In the three years since Mikhail S. Gorbachev and his team took charge, the Soviet Union has experienced a succession of unauthorized demonstrations of increasing size and violence.

First the Crimean Tatars demonstrated for the right to return to their ancestral home from which Josef Stalin had expelled them in World War II. Then the Latvians, Estonians and Lithuanians protested their loss of independence and the flooding of their republics by Russians. In December, 1986, there were violent anti-Russian demonstrations in Kazakhstan. Now the Christian Armenians and Shia Muslim Azeris are locked in a round of ugly pogroms, ostensibly over the administrative status of a territory in the Azerbaijan Republic populated by an Armenian majority but in fact to give vent to grievances that are at least a century old. There have been killings and rapes on an extensive scale.
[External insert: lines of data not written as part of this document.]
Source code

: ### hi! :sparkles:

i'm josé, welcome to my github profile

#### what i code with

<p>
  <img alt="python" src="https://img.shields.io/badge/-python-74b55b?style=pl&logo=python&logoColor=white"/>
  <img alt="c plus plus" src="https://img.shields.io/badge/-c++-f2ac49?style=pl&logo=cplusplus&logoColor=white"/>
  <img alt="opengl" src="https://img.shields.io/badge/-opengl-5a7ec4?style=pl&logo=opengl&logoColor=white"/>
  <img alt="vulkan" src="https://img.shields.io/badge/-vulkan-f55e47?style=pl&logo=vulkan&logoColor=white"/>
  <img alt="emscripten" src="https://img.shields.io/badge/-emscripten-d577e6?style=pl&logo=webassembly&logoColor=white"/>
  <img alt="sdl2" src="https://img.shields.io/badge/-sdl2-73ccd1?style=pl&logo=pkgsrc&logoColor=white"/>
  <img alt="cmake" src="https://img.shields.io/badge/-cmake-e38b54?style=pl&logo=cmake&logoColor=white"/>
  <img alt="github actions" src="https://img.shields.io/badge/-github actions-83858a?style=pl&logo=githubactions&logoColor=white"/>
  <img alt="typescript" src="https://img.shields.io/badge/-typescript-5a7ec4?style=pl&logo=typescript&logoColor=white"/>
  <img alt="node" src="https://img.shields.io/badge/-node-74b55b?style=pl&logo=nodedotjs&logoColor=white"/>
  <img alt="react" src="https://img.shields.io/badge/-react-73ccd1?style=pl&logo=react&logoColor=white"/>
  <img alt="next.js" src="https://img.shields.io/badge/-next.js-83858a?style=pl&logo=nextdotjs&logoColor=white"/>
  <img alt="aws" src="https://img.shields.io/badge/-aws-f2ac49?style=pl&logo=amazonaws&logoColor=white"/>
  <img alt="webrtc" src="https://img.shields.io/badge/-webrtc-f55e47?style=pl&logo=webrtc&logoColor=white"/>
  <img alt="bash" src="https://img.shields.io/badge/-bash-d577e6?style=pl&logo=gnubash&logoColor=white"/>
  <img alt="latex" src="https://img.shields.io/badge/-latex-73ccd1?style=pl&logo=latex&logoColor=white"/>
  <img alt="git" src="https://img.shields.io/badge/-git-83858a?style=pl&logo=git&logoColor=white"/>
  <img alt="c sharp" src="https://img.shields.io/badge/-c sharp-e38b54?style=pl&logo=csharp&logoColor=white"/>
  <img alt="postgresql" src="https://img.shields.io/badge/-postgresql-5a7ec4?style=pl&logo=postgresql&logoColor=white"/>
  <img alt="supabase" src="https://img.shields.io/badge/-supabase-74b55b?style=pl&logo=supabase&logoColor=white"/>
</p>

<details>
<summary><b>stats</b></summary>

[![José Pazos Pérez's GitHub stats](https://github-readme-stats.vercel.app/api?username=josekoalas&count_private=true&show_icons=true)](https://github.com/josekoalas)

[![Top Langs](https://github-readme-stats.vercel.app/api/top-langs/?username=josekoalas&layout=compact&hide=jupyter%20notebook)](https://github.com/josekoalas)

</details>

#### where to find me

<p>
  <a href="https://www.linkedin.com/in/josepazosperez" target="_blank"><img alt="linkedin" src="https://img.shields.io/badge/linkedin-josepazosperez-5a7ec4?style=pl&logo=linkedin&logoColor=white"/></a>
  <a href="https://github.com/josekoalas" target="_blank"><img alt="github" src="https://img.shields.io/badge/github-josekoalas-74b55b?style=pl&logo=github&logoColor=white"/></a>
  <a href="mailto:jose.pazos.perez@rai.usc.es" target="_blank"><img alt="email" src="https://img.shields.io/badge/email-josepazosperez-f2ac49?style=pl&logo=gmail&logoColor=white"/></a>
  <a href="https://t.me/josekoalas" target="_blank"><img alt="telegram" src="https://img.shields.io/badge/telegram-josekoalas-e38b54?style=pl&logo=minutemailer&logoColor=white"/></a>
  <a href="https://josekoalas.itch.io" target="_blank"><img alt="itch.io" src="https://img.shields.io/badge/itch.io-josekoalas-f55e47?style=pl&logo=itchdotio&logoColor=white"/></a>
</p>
What does all this portend? The Soviet Union is a multinational empire, made up of a dozen or so major ethnic groups inhabiting their historic homelands and governed from Moscow by a Communist Party apparatus whose leadership is overwhelmingly Russian. For the past 70 years Moscow has pretended that it has solved the nationality problem. But in reality it has only driven it out of sight. Nationalist passions simmer: Most of the minorities would like to be rid of Russian colonial rule; many also have claims against their neighbors.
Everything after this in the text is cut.